Stories

Adam Wiedemann
Stories
  • Stowarzyszenie Rita Baum
    Wrocław 2011
    ISBN 978–83–924251–8–2
    130 x 178
    228 pp
    paperback

Adam Wiedemann, best known for his poetry, returns to prose after a decade-long absence following the publication of his last collection of short stories "Sęk pies brew"        
["Cinq pièces brèves"], making his comeback all the more noteworthy, meaningful and poignant. His new collection, "Stories" contains twenty 20 short stories. Wiedemann feels comfortable in this unpopular Polish literary genre— something for which he should be praised, in light of the current dispiriting convention of inflating a story to the proportions of a novel.

Omitting a few fragments of so-called pastiche character, Wiedemann’s stories chronicle what he knows best—his own life. And in telling us about himself—the artist in mid-career, living in uncertain times—he writes with an eloquence and a sense humor that is far from what we typically expect. Wiedemann possesses in his repertoire a tradition—which he draws from—a style of Polish confessional prose developed by Miron Białoszewski.
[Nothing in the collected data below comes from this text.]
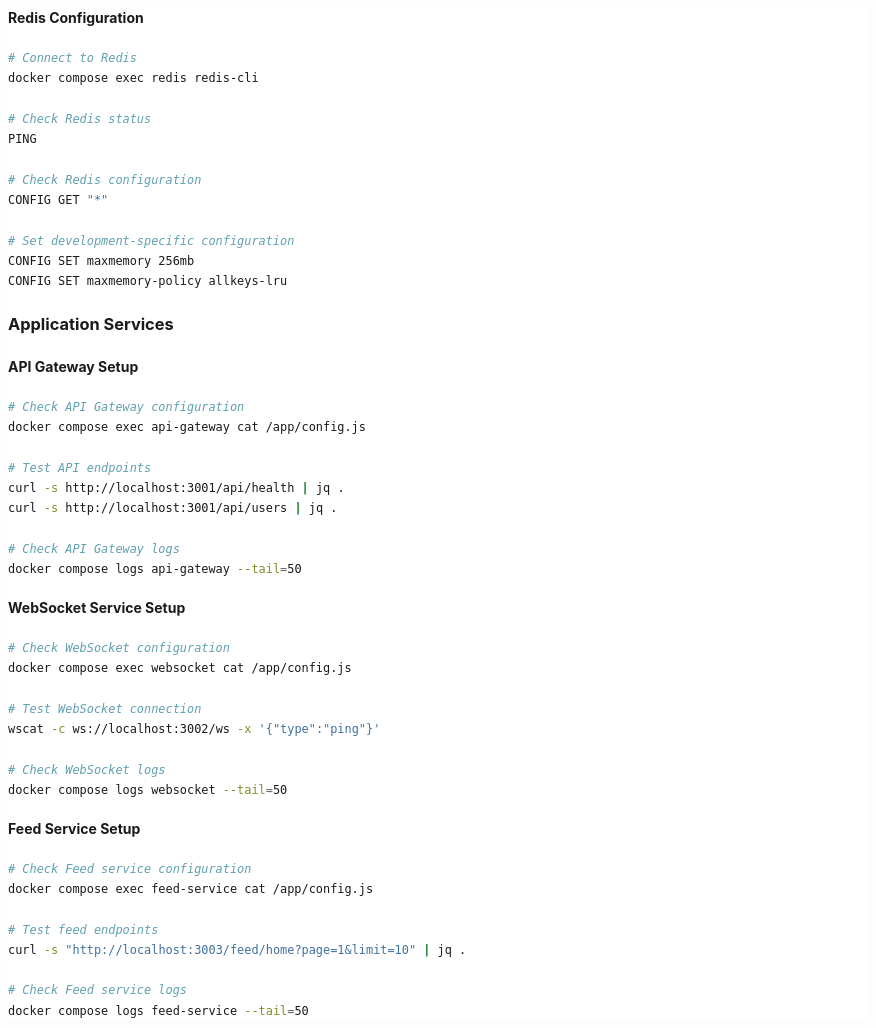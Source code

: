 #### Redis Configuration
```bash
# Connect to Redis
docker compose exec redis redis-cli

# Check Redis status
PING

# Check Redis configuration
CONFIG GET "*"

# Set development-specific configuration
CONFIG SET maxmemory 256mb
CONFIG SET maxmemory-policy allkeys-lru
```

### Application Services

#### API Gateway Setup
```bash
# Check API Gateway configuration
docker compose exec api-gateway cat /app/config.js

# Test API endpoints
curl -s http://localhost:3001/api/health | jq .
curl -s http://localhost:3001/api/users | jq .

# Check API Gateway logs
docker compose logs api-gateway --tail=50
```

#### WebSocket Service Setup
```bash
# Check WebSocket configuration
docker compose exec websocket cat /app/config.js

# Test WebSocket connection
wscat -c ws://localhost:3002/ws -x '{"type":"ping"}'

# Check WebSocket logs
docker compose logs websocket --tail=50
```

#### Feed Service Setup
```bash
# Check Feed service configuration
docker compose exec feed-service cat /app/config.js

# Test feed endpoints
curl -s "http://localhost:3003/feed/home?page=1&limit=10" | jq .

# Check Feed service logs
docker compose logs feed-service --tail=50
```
What is worth noting about "Stories" is that what characterizes the selection is not a repertoire of stories from the home front but of games in the outfield— quasi-journalistic pieces about his ventures (the word “happenings” is more fitting) at festivals, fairs and fellowships abroad (which have come to amount to a substantial sum).

What we are confronted with here is a relation of an everyday life made somewhat exotic (especially for a reader outside the literary profession). The writing is aware of common linguistic trappings into which any storytelling is at risk of falling. “You think you’re going to experience something, and you may even actually experience it, but then suddenly you realize that you didn’t experience anything, and it doesn’t bother you at all. It doesn’t bother you that you can’t remember anything about what you didn’t experience and what you experienced. It doesn’t bother you even though at the time it seemed you might not experience anything. You experienced it, and you even got something out of it.”— writes Wiedemann in his short piece about his writer’s residency in Iowa City.

We should be happy that Wiedemann — and his readers, too — are getting so much out of this.